* **TASK DIRECTIONS**
Although the records contain pictures, none belong in the copy: restate word for word only the lines from the one with "сколько денег приносит каждый клиент" through the one with "[스타트링크](https://www.acmicpc.net/problem/5014) | - |", both included.

---- EXTRACTED ENTRIES

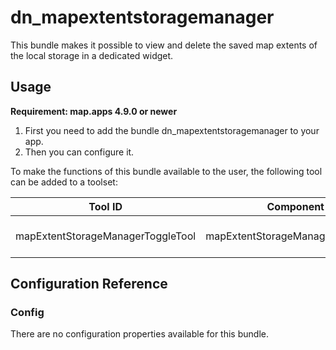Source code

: # dn_mapextentstoragemanager
This bundle makes it possible to view and delete the saved map extents of the local storage in a dedicated widget.

## Usage
**Requirement: map.apps 4.9.0 or newer**

1. First you need to add the bundle dn_mapextentstoragemanager to your app.
2. Then you can configure it.

To make the functions of this bundle available to the user, the following tool can be added to a toolset:

| Tool ID                           | Component                         | Description                       |
|-----------------------------------|-----------------------------------|-----------------------------------|
| mapExtentStorageManagerToggleTool | mapExtentStorageManagerToggleTool | Show or hide the widget           |

## Configuration Reference

### Config

There are no configuration properties available for this bundle.
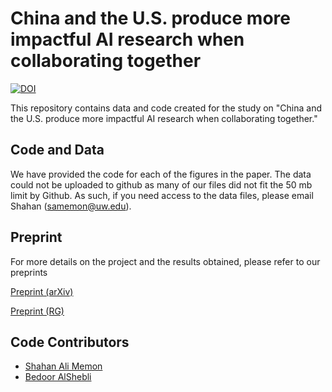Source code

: # China and the U.S. produce more impactful AI research when collaborating together

[![DOI](https://zenodo.org/badge/630590816.svg)](https://zenodo.org/badge/latestdoi/630590816)

This repository contains data and code created for the study on "China and the U.S. produce more impactful AI research when collaborating together."

## Code and Data

We have provided the code for each of the figures in the paper. The data could not be uploaded to github as many of our files did not fit the 50 mb limit by Github. As such, if you need access to the data files, please email Shahan (samemon@uw.edu).

## Preprint
For more details on the project and the results obtained, please refer to our preprints

[Preprint (arXiv)](https://arxiv.org/abs/2304.11123)

[Preprint (RG)](https://www.researchgate.net/figure/The-US-and-China-produce-more-impactful-research-when-collaborating-together-Comparing_fig1_370160336)

## Code Contributors
- [Shahan Ali Memon](samemon@uw.edu)
- [Bedoor AlShebli](bedoor@nyu.edu)

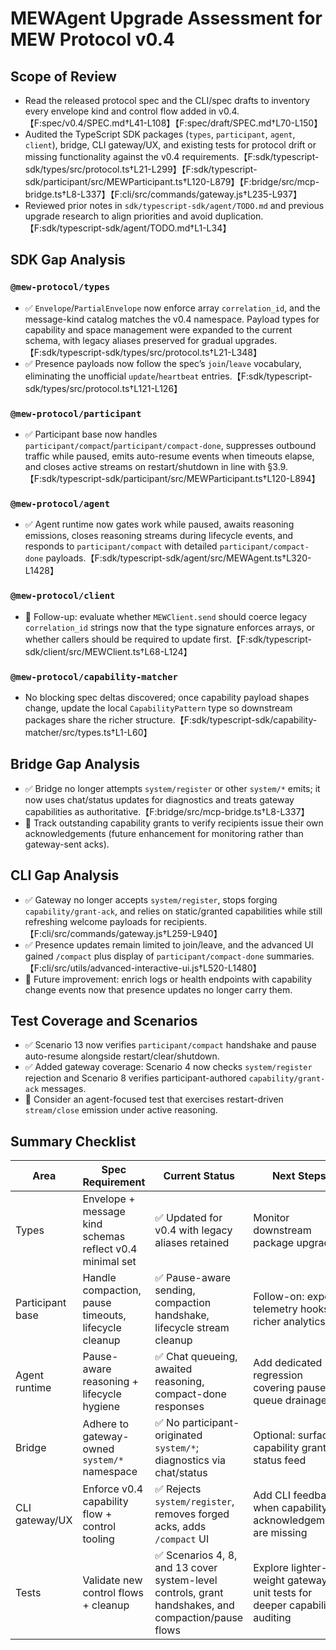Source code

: # MEWAgent Upgrade Assessment for MEW Protocol v0.4

## Scope of Review
- Read the released protocol spec and the CLI/spec drafts to inventory every envelope kind and control flow added in v0.4.【F:spec/v0.4/SPEC.md†L41-L108】【F:spec/draft/SPEC.md†L70-L150】
- Audited the TypeScript SDK packages (`types`, `participant`, `agent`, `client`), bridge, CLI gateway/UX, and existing tests for protocol drift or missing functionality against the v0.4 requirements.【F:sdk/typescript-sdk/types/src/protocol.ts†L21-L299】【F:sdk/typescript-sdk/participant/src/MEWParticipant.ts†L120-L879】【F:bridge/src/mcp-bridge.ts†L8-L337】【F:cli/src/commands/gateway.js†L235-L937】
- Reviewed prior notes in `sdk/typescript-sdk/agent/TODO.md` and previous upgrade research to align priorities and avoid duplication.【F:sdk/typescript-sdk/agent/TODO.md†L1-L34】

## SDK Gap Analysis

### `@mew-protocol/types`
- ✅ `Envelope`/`PartialEnvelope` now enforce array `correlation_id`, and the message-kind catalog matches the v0.4 namespace. Payload types for capability and space management were expanded to the current schema, with legacy aliases preserved for gradual upgrades.【F:sdk/typescript-sdk/types/src/protocol.ts†L21-L348】
- ✅ Presence payloads now follow the spec’s `join`/`leave` vocabulary, eliminating the unofficial `update`/`heartbeat` entries.【F:sdk/typescript-sdk/types/src/protocol.ts†L121-L126】

### `@mew-protocol/participant`
- ✅ Participant base now handles `participant/compact`/`participant/compact-done`, suppresses outbound traffic while paused, emits auto-resume events when timeouts elapse, and closes active streams on restart/shutdown in line with §3.9.【F:sdk/typescript-sdk/participant/src/MEWParticipant.ts†L120-L894】

### `@mew-protocol/agent`
- ✅ Agent runtime now gates work while paused, awaits reasoning emissions, closes reasoning streams during lifecycle events, and responds to `participant/compact` with detailed `participant/compact-done` payloads.【F:sdk/typescript-sdk/agent/src/MEWAgent.ts†L320-L1428】

### `@mew-protocol/client`
- 🔄 Follow-up: evaluate whether `MEWClient.send` should coerce legacy `correlation_id` strings now that the type signature enforces arrays, or whether callers should be required to update first.【F:sdk/typescript-sdk/client/src/MEWClient.ts†L68-L124】

### `@mew-protocol/capability-matcher`
- No blocking spec deltas discovered; once capability payload shapes change, update the local `CapabilityPattern` type so downstream packages share the richer structure.【F:sdk/typescript-sdk/capability-matcher/src/types.ts†L1-L60】

## Bridge Gap Analysis
- ✅ Bridge no longer attempts `system/register` or other `system/*` emits; it now uses chat/status updates for diagnostics and treats gateway capabilities as authoritative.【F:bridge/src/mcp-bridge.ts†L8-L337】
- 🔄 Track outstanding capability grants to verify recipients issue their own acknowledgements (future enhancement for monitoring rather than gateway-sent acks).

## CLI Gap Analysis
- ✅ Gateway no longer accepts `system/register`, stops forging `capability/grant-ack`, and relies on static/granted capabilities while still refreshing welcome payloads for recipients.【F:cli/src/commands/gateway.js†L259-L940】
- ✅ Presence updates remain limited to join/leave, and the advanced UI gained `/compact` plus display of `participant/compact-done` summaries.【F:cli/src/utils/advanced-interactive-ui.js†L520-L1480】
- 🔄 Future improvement: enrich logs or health endpoints with capability change events now that presence updates no longer carry them.

## Test Coverage and Scenarios
- ✅ Scenario 13 now verifies `participant/compact` handshake and pause auto-resume alongside restart/clear/shutdown.
- ✅ Added gateway coverage: Scenario 4 now checks `system/register` rejection and Scenario 8 verifies participant-authored `capability/grant-ack` messages.
- 🔄 Consider an agent-focused test that exercises restart-driven `stream/close` emission under active reasoning.

## Summary Checklist
| Area | Spec Requirement | Current Status | Next Steps |
|------|------------------|----------------|------------|
| Types | Envelope + message kind schemas reflect v0.4 minimal set | ✅ Updated for v0.4 with legacy aliases retained | Monitor downstream package upgrades |
| Participant base | Handle compaction, pause timeouts, lifecycle cleanup | ✅ Pause-aware sending, compaction handshake, lifecycle stream cleanup | Follow-on: expose telemetry hooks for richer analytics |
| Agent runtime | Pause-aware reasoning + lifecycle hygiene | ✅ Chat queueing, awaited reasoning, compact-done responses | Add dedicated regression covering pause queue drainage |
| Bridge | Adhere to gateway-owned `system/*` namespace | ✅ No participant-originated `system/*`; diagnostics via chat/status | Optional: surface capability grants in status feed |
| CLI gateway/UX | Enforce v0.4 capability flow + control tooling | ✅ Rejects `system/register`, removes forged acks, adds `/compact` UI | Add CLI feedback when capability acknowledgements are missing |
| Tests | Validate new control flows + cleanup | ✅ Scenarios 4, 8, and 13 cover system-level controls, grant handshakes, and compaction/pause flows | Explore lighter-weight gateway unit tests for deeper capability auditing |
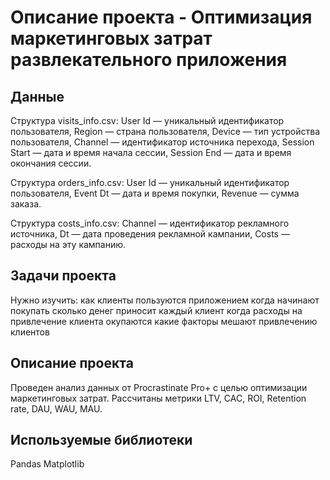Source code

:# Описание проекта - Оптимизация маркетинговых затрат развлекательного приложения

## Данные

Структура visits_info.csv:
User Id — уникальный идентификатор пользователя,
Region — страна пользователя,
Device — тип устройства пользователя,
Channel — идентификатор источника перехода,
Session Start — дата и время начала сессии,
Session End — дата и время окончания сессии.

Структура orders_info.csv:
User Id — уникальный идентификатор пользователя,
Event Dt — дата и время покупки,
Revenue — сумма заказа.

Структура costs_info.csv:
Channel — идентификатор рекламного источника,
Dt — дата проведения рекламной кампании,
Costs — расходы на эту кампанию.



## Задачи проекта
Нужно изучить:
как клиенты пользуются приложением
когда начинают покупать
сколько денег приносит каждый клиент
когда расходы на привлечение клиента окупаются
какие факторы мешают привлечению клиентов

## Описание проекта
Проведен анализ данных от Procrastinate Pro+ с целью оптимизации маркетинговых затрат.
Рассчитаны метрики LTV, CAC, ROI, Retention rate, DAU, WAU, MAU.


## Используемые библиотеки
Pandas
Matplotlib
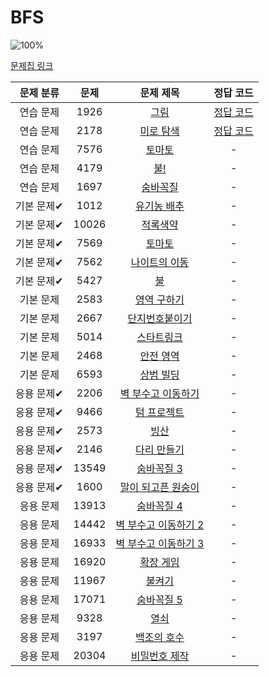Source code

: # BFS

![100%](https://progress-bar.dev/2/?scale=30&title=progress&width=500&color=babaca&suffix=/30)

[문제집 링크](https://www.acmicpc.net/workbook/view/7313)

| 문제 분류 | 문제 | 문제 제목 | 정답 코드 |
| :--: | :--: | :--: | :--: |
| 연습 문제 | 1926 | [그림](https://www.acmicpc.net/problem/1926) | [정답 코드](../0x09/solutions/1926.py) |
| 연습 문제 | 2178 | [미로 탐색](https://www.acmicpc.net/problem/2178) | [정답 코드](../0x09/solutions/2178.py) |
| 연습 문제 | 7576 | [토마토](https://www.acmicpc.net/problem/7576) | - |
| 연습 문제 | 4179 | [불!](https://www.acmicpc.net/problem/4179) | - |
| 연습 문제 | 1697 | [숨바꼭질](https://www.acmicpc.net/problem/1697) | - |
| 기본 문제✔ | 1012 | [유기농 배추](https://www.acmicpc.net/problem/1012) | - |
| 기본 문제✔ | 10026 | [적록색약](https://www.acmicpc.net/problem/10026) | - |
| 기본 문제✔ | 7569 | [토마토](https://www.acmicpc.net/problem/7569) | - |
| 기본 문제✔ | 7562 | [나이트의 이동](https://www.acmicpc.net/problem/7562) | - |
| 기본 문제✔ | 5427 | [불](https://www.acmicpc.net/problem/5427) | - |
| 기본 문제 | 2583 | [영역 구하기](https://www.acmicpc.net/problem/2583) | - |
| 기본 문제 | 2667 | [단지번호붙이기](https://www.acmicpc.net/problem/2667) | - |
| 기본 문제 | 5014 | [스타트링크](https://www.acmicpc.net/problem/5014) | - |
| 기본 문제 | 2468 | [안전 영역](https://www.acmicpc.net/problem/2468) | - |
| 기본 문제 | 6593 | [상범 빌딩](https://www.acmicpc.net/problem/6593) | - |
| 응용 문제✔ | 2206 | [벽 부수고 이동하기](https://www.acmicpc.net/problem/2206) | - |
| 응용 문제✔ | 9466 | [텀 프로젝트](https://www.acmicpc.net/problem/9466) | - |
| 응용 문제✔ | 2573 | [빙산](https://www.acmicpc.net/problem/2573) | - |
| 응용 문제✔ | 2146 | [다리 만들기](https://www.acmicpc.net/problem/2146) | - |
| 응용 문제✔ | 13549 | [숨바꼭질 3](https://www.acmicpc.net/problem/13549) | - |
| 응용 문제✔ | 1600 | [말이 되고픈 원숭이](https://www.acmicpc.net/problem/1600) | - |
| 응용 문제 | 13913 | [숨바꼭질 4](https://www.acmicpc.net/problem/13913) | - |
| 응용 문제 | 14442 | [벽 부수고 이동하기 2](https://www.acmicpc.net/problem/14442) | - |
| 응용 문제 | 16933 | [벽 부수고 이동하기 3](https://www.acmicpc.net/problem/16933) | - |
| 응용 문제 | 16920 | [확장 게임](https://www.acmicpc.net/problem/16920) | - |
| 응용 문제 | 11967 | [불켜기](https://www.acmicpc.net/problem/11967) | - |
| 응용 문제 | 17071 | [숨바꼭질 5](https://www.acmicpc.net/problem/17071) | - |
| 응용 문제 | 9328 | [열쇠](https://www.acmicpc.net/problem/9328) | - |
| 응용 문제 | 3197 | [백조의 호수](https://www.acmicpc.net/problem/3197) | - |
| 응용 문제 | 20304 | [비밀번호 제작](https://www.acmicpc.net/problem/20304) | - |
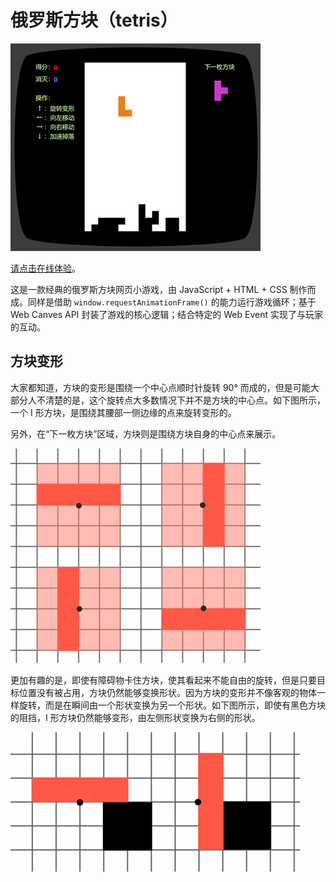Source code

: # 俄罗斯方块（tetris）

![示例图](./imgs/sample.jpg)

[请点击在线体验](https://itabbot.com/tetris/src/index.html)。

这是一款经典的俄罗斯方块网页小游戏，由 JavaScript + HTML + CSS 制作而成。同样是借助 `window.requestAnimationFrame()` 的能力运行游戏循环；基于 Web Canves API 封装了游戏的核心逻辑；结合特定的 Web Event 实现了与玩家的互动。

## 方块变形

大家都知道，方块的变形是围绕一个中心点顺时针旋转 90° 而成的，但是可能大部分人不清楚的是，这个旋转点大多数情况下并不是方块的中心点。如下图所示，一个 I 形方块，是围绕其腰部一侧边缘的点来旋转变形的。

另外，在“下一枚方块”区域，方块则是围绕方块自身的中心点来展示。

![旋转变形示意图](./imgs/rotate.jpg)

更加有趣的是，即使有障碍物卡住方块，使其看起来不能自由的旋转，但是只要目标位置没有被占用，方块仍然能够变换形状。因为方块的变形并不像客观的物体一样旋转，而是在瞬间由一个形状变换为另一个形状。如下图所示，即使有黑色方块的阻挡，I 形方块仍然能够变形，由左侧形状变换为右侧的形状。

![I](./imgs/fraise.jpg)
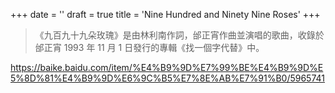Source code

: +++
date = ''
draft = true
title = 'Nine Hundred and Ninety Nine Roses'
+++

> 《九百九十九朵玫瑰》是由林利南作詞，邰正宵作曲並演唱的歌曲，收錄於邰正宵 1993 年 11 月 1 日發行的專輯《找一個字代替》中。


https://baike.baidu.com/item/%E4%B9%9D%E7%99%BE%E4%B9%9D%E5%8D%81%E4%B9%9D%E6%9C%B5%E7%8E%AB%E7%91%B0/5965741

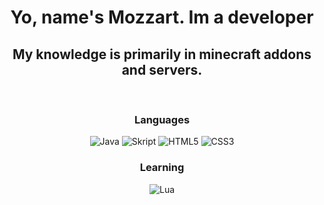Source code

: <div align="center">
  <h1 style="font-weight: bold;">Yo, name's Mozzart. Im a developer</h1>
  <h2>My knowledge is primarily in minecraft addons and servers.</h2>
  <br/>
  <h3>Languages</h3>
  <div>
    <img alt="Java" src="https://img.shields.io/badge/-JAVA-040a16?style=for-the-badge&logo=java">
    <img alt="Skript" src="https://img.shields.io/badge/-SKRIPT-040a16?style=for-the-badge&logo=skript">
    <img alt="HTML5" src="https://img.shields.io/badge/-HTML5-040a16?style=for-the-badge&logo=html5">
    <img alt="CSS3" src="https://img.shields.io/badge/-CSS3-040a16?style=for-the-badge&logo=css3">
  </div>
  <h3>Learning</h3>
  <div>
    <img alt="Lua" src="https://img.shields.io/badge/-lua-040a16?style=for-the-badge&logo=lua">
  </div>
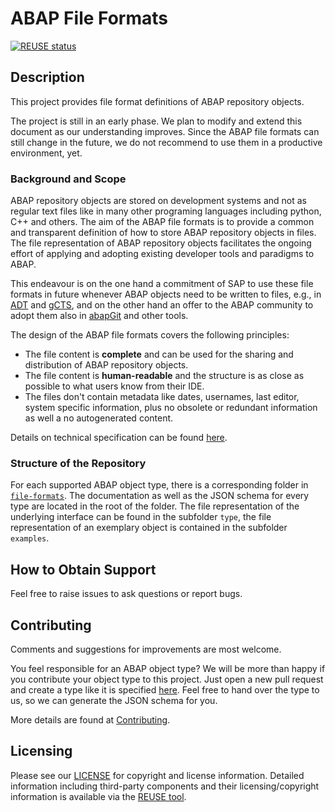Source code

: # ABAP File Formats

[![REUSE status](https://api.reuse.software/badge/github.com/SAP/abap-file-formats)](https://api.reuse.software/info/github.com/SAP/abap-file-formats)

## Description

This project provides file format definitions of ABAP repository objects.

The project is still in an early phase. We plan to modify and extend this document as our understanding improves. Since the ABAP file formats can still change in the future, we do not recommend to use them in a productive environment, yet.

### Background and Scope

ABAP repository objects are stored on development systems and not as regular text files like in many other programing languages including python, C++ and others.
The aim of the ABAP file formats is to provide a common and transparent definition of how to store ABAP repository objects in files.
The file representation of ABAP repository objects facilitates the ongoing effort of applying and adopting existing developer tools and paradigms to ABAP.

This endeavour is on the one hand a commitment of SAP to use these file formats in future whenever ABAP objects need to be written to files,
e.g., in [ADT](https://tools.hana.ondemand.com/#abap) and [gCTS](https://blogs.sap.com/2019/11/14/gcts-is-here/),
and on the other hand an offer to the ABAP community to adopt them also in [abapGit](https://abapgit.org/) and other tools.

The design of the ABAP file formats covers the following principles:
* The file content is **complete** and can be used for the sharing and distribution of ABAP repository objects.
* The file content is **human-readable** and the structure is as close as possible to what users know from their IDE.
* The files don't contain metadata like dates, usernames, last editor, system specific information, plus no obsolete or redundant information as well a no autogenerated content.

Details on technical specification can be found [here](./docs/specification.md).

### Structure of the Repository
For each supported ABAP object type, there is a corresponding folder in [`file-formats`](./file-formats). The documentation as well as the JSON schema for every type are located in the root of the folder. The file representation of the underlying interface can be found in the subfolder `type`, the file representation of an exemplary object is contained in the subfolder `examples`.


## How to Obtain Support

Feel free to raise issues to ask questions or report bugs.

## Contributing

Comments and suggestions for improvements are most welcome.

You feel responsible for an ABAP object type? We will be more than happy if you contribute your object type to this project. Just open a new pull request and create a type like it is specified [here](./docs/json.md#writing-JSON-schema-with-ABAP-types). Feel free to hand over the type to us, so we can generate the JSON schema for you.

More details are found at [Contributing](./CONTRIBUTING.md).

## Licensing

Please see our [LICENSE](LICENSE) for copyright and license information. Detailed information including third-party components and their licensing/copyright information is available via the [REUSE tool](https://api.reuse.software/info/github.com/SAP/abap-file-formats).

--------

* **PROBLEM SOLUTION**
сколько денег приносит каждый клиент
когда расходы на привлечение клиента окупаются
какие факторы мешают привлечению клиентов

## Описание проекта
Проведен анализ данных от Procrastinate Pro+ с целью оптимизации маркетинговых затрат.
Рассчитаны метрики LTV, CAC, ROI, Retention rate, DAU, WAU, MAU.


## Используемые библиотеки
Pandas
Matplotlib
Source code

: # BFS

![100%](https://progress-bar.dev/2/?scale=30&title=progress&width=500&color=babaca&suffix=/30)

[문제집 링크](https://www.acmicpc.net/workbook/view/7313)

| 문제 분류 | 문제 | 문제 제목 | 정답 코드 |
| :--: | :--: | :--: | :--: |
| 연습 문제 | 1926 | [그림](https://www.acmicpc.net/problem/1926) | [정답 코드](../0x09/solutions/1926.py) |
| 연습 문제 | 2178 | [미로 탐색](https://www.acmicpc.net/problem/2178) | [정답 코드](../0x09/solutions/2178.py) |
| 연습 문제 | 7576 | [토마토](https://www.acmicpc.net/problem/7576) | - |
| 연습 문제 | 4179 | [불!](https://www.acmicpc.net/problem/4179) | - |
| 연습 문제 | 1697 | [숨바꼭질](https://www.acmicpc.net/problem/1697) | - |
| 기본 문제✔ | 1012 | [유기농 배추](https://www.acmicpc.net/problem/1012) | - |
| 기본 문제✔ | 10026 | [적록색약](https://www.acmicpc.net/problem/10026) | - |
| 기본 문제✔ | 7569 | [토마토](https://www.acmicpc.net/problem/7569) | - |
| 기본 문제✔ | 7562 | [나이트의 이동](https://www.acmicpc.net/problem/7562) | - |
| 기본 문제✔ | 5427 | [불](https://www.acmicpc.net/problem/5427) | - |
| 기본 문제 | 2583 | [영역 구하기](https://www.acmicpc.net/problem/2583) | - |
| 기본 문제 | 2667 | [단지번호붙이기](https://www.acmicpc.net/problem/2667) | - |
| 기본 문제 | 5014 | [스타트링크](https://www.acmicpc.net/problem/5014) | - |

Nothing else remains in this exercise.